REQUIRED WORK. From the entries that follow, work out how many lines contain "console". Write the number only.

▼

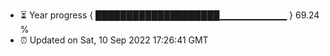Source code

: - ⏳ Year progress { ████████████████████▁▁▁▁▁▁▁▁▁▁ } 69.24 %
- ⏰ Updated on Sat, 10 Sep 2022 17:26:41 GMT

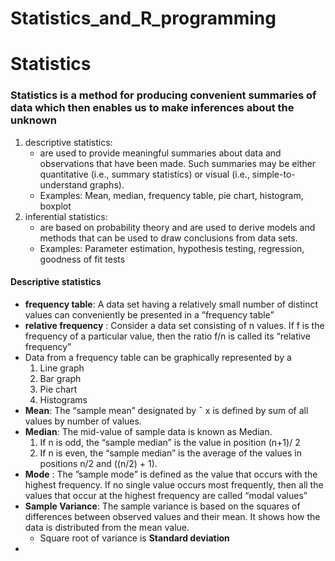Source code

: # Statistics_and_R_programming

# Statistics
### Statistics is a method for producing convenient summaries of data which then enables us to make inferences about the unknown
1. descriptive statistics:
   - are used to provide meaningful summaries about data and observations that have been made. Such summaries may be either quantitative (i.e., summary statistics) or visual (i.e., simple-to-understand graphs).
   -  Examples: Mean, median, frequency table, pie chart, histogram, boxplot
2. inferential statistics:
   - are based on probability theory and are used to derive models and methods that can be used to draw conclusions from data sets.
   - Examples: Parameter estimation, hypothesis testing, regression, goodness of fit tests
#### Descriptive statistics
- **frequency table**: A data set having a relatively small number of distinct values can conveniently be presented in a ”frequency table”
- **relative frequency** : Consider a data set consisting of n values. If f is the frequency of a particular value, then the ratio f/n is called its “relative frequency”
-  Data from a frequency table can be graphically represented by a
   1. Line graph
   2. Bar graph
   3. Pie chart
   4. Histograms
-  **Mean**:  The “sample mean” designated by ¯ x is defined by sum of all values by number of values.
-  **Median**: The mid-value of sample data is known as Median.
   1. If n is odd, the “sample median” is the value in position (n+1)/ 2
   2. If n is even, the “sample median” is the average of the values in positions n/2 and ((n/2) + 1).
- **Mode** : The ”sample mode” is defined as the value that occurs with the highest frequency. If no single value occurs most frequently, then all the values that occur at the highest
 frequency are called “modal values”
- **Sample Variance**: The sample variance is based on the squares of differences between observed values and their mean. It shows how the data is distributed from the mean value.
   - Square root of variance is **Standard deviation**
-
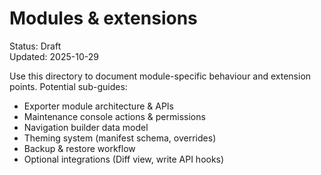 # Modules & extensions

Status: Draft  
Updated: 2025-10-29

Use this directory to document module-specific behaviour and extension points.
Potential sub-guides:
- Exporter module architecture & APIs
- Maintenance console actions & permissions
- Navigation builder data model
- Theming system (manifest schema, overrides)
- Backup & restore workflow
- Optional integrations (Diff view, write API hooks)
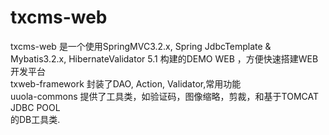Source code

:txcms-web
========
txcms-web 是一个使用SpringMVC3.2.x, Spring JdbcTemplate & Mybatis3.2.x, HibernateValidator 5.1
构建的DEMO WEB ，方便快速搭建WEB开发平台
<br>
txweb-framework 封装了DAO, Action, Validator,常用功能
<br/>
uuola-commons 提供了工具类，如验证码，图像缩略，剪裁，和基于TOMCAT JDBC POOL 
<br>
的DB工具类.

	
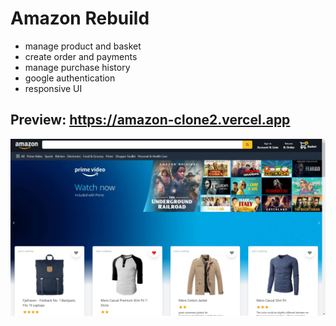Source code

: # Amazon Rebuild
- manage product and basket
- create order and payments
- manage purchase history
- google authentication
- responsive UI

## Preview: https://amazon-clone2.vercel.app


![Template Screenshot](TemplateScreenshot.png?raw=true "Template Screenshot")
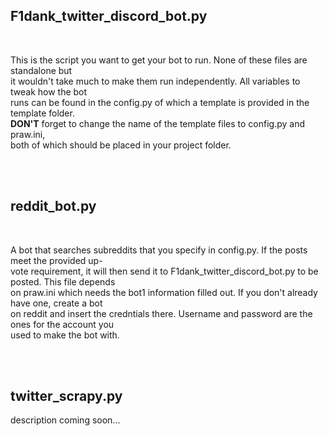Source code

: <h2>F1dank_twitter_discord_bot.py</h2>
<br>
<p>
  This is the script you want to get your bot to run. None of these files are standalone but<br>
  it wouldn't take much to make them run independently. All variables to tweak how the bot <br>
  runs can be found in the config.py of which a template is provided in the template folder.<br>
  <b>DON'T</b> forget to change the name of the template files to config.py and praw.ini,<br>
  both of which should be placed in your project folder.
<p>
<br><br>

<h2>reddit_bot.py</h2>
<br>
<p>
  A bot that searches subreddits that you specify in config.py. If the posts meet the provided up-<br>
  vote requirement, it will then send it to F1dank_twitter_discord_bot.py to be posted. This file depends<br>
  on praw.ini which needs the bot1 information filled out. If you don't already have one, create a bot<br>
  on reddit and insert the credntials there. Username and password are the ones for the account you<br>
  used to make the bot with.
<p>
<br><br>

<h2>twitter_scrapy.py</h2>
<p>
  description coming soon...
</p>
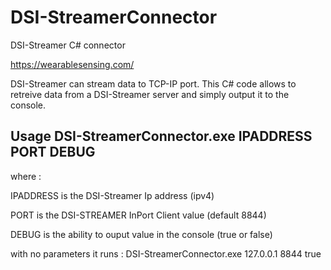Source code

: # DSI-StreamerConnector
DSI-Streamer C# connector

https://wearablesensing.com/

DSI-Streamer can stream data to TCP-IP port. This C# code allows to retreive data from a DSI-Streamer server and simply output it to the console.

## Usage DSI-StreamerConnector.exe IPADDRESS PORT DEBUG

where : 

IPADDRESS is the DSI-Streamer Ip address (ipv4)

PORT is the DSI-STREAMER InPort Client value (default 8844)

DEBUG is the ability to ouput value in the console (true or false)


with no parameters it runs : DSI-StreamerConnector.exe 127.0.0.1 8844 true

▲

RESULT. 3